- Nearest city: Grand Bend, Ontario
- Coordinates: 43°12′54″N 81°57′14″W﻿ / ﻿43.21500°N 81.95389°W
- Area: 56 ha (140 acres)
- Established: 1936
- Governing body: Ontario Parks 1936-2007

= Ipperwash Provincial Park =

Provincial park in Ontario, Canada

Ipperwash Provincial Park is a former provincial park on the shores of southern Lake Huron in Lambton County, Ontario, Canada.

Located near Grand Bend, the 56 ha park was established in 1936. It contains a long sandy beach on the lakeshore, as well as rare flowers and sand dunes. Wildlife include migrating jaegers, scoter, grebe, and brant goose.

==Ipperwash Crisis==

In 1942, during World War II, the Government of Canada appropriated land for a military base from the Chippewa of Kettle and Stoney Point First Nation, purportedly only for the duration, and initially with a promise of compensation. The military continued to use Camp Ipperwash for summer training of cadets into the 1990s. During the late 1980s, the Stoney Point First Nation began to pressure the Canada and Ontario governments to revert ownership of the entire property as per the 1941 expropriation agreement. The adjacent land at Ipperwash Provincial Park was claimed by the Stoney Point First Nation and was reputed to contain a burial ground. First Nations activism led protesters to occupy the base and the park in September 1995. A confrontation between the Ontario Provincial Police and the protesters resulted in the death of Dudley George.

In 2003, the Government of Ontario commissioned an investigative inquiry, the Ipperwash Inquiry, into George's death and events of the protest. This led to changes in policing policy, and findings that some officials had made racist comments.

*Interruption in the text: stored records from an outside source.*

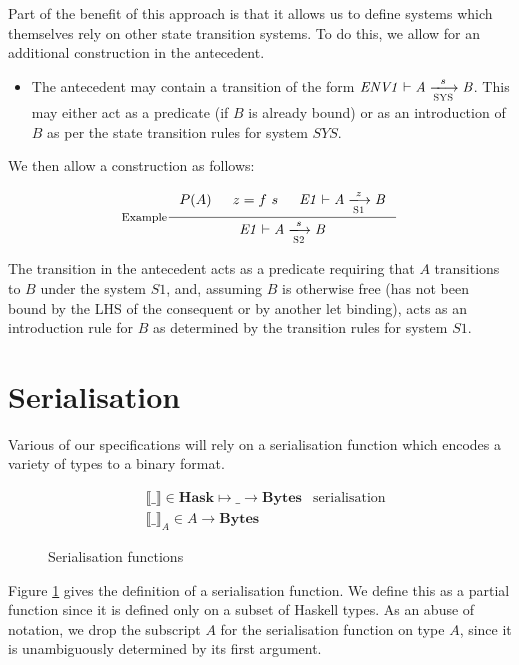 \documentclass[11pt,a4paper]{article}
\newcommand{\var}[1]{\mathit{#1}}
\newcommand{\bytes}{\textbf{Bytes}}
\theoremstyle{definition}
\theoremstyle{remark}
\begin{document}
Part of the benefit of this approach is that it allows us to define systems
which themselves rely on other state transition systems. To do this, we allow
for an additional construction in the antecedent.

\begin{itemize}
\item The antecedent may contain a transition of the form $\tion[ENV1]{SYS}{A}{s}{B}$.
    This may either act as a predicate (if $B$ is already bound) or as an
    introduction of $B$ as per the state transition rules for system $\var{SYS}$.
\end{itemize}

We then allow a construction as follows:

\[
  \inference[Example]
    {P(A) & z = f ~ s & \tion[E1]{S1}{A}{z}{B}}
    {\tion[E1]{S2}{A}{s}{B}}
\]

The transition in the antecedent acts as a predicate requiring that $A$
transitions to $B$ under the system $S1$, and, assuming $B$ is otherwise free
(has not been bound by the LHS of the consequent or by another let binding),
acts as an introduction rule for $B$ as determined by the transition rules for
system $S1$.

\section{Serialisation}
Various of our specifications will rely on a serialisation function which
encodes a variety of types to a binary format.

\begin{figure}[h]
  \label{fig:serialisation}
  \begin{align*}
    & \llbracket\_\rrbracket \in \textbf{Hask}\mapsto\_\to\bytes
    & \text{serialisation} \\
    & \llbracket\_\rrbracket_{A} \in \var{A}\to\bytes
  \end{align*}
  \caption{Serialisation functions}
\end{figure}

Figure \ref{fig:serialisation} gives the definition of a serialisation function.
We define this as a partial function since it is defined only on a subset of
Haskell types. As an abuse of notation, we drop the subscript $A$ for the
serialisation function on type $A$, since it is unambiguously determined by its
first argument.
\end{document}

==Return to First Nation==
On 20 December 2007, the Ontario government announced that it would return Ipperwash Provincial Park to the Chippewas of Kettle and Stony Point First Nation, and that the park would initially be administered jointly. On 4 February 2015, chief Tom Bressette informed Lambton County that a cultural centre would be built on site of the former park, with a hotel complex nearby. On April 14, 2016, the land was signed over to the Kettle and Stoney Point First Nation by Minister of National Defence Harjit Sajjan and Minister of Indigenous and Northern Affairs Carolyn Bennett with Chief Thomas Bressette signing the agreement on behalf of the band.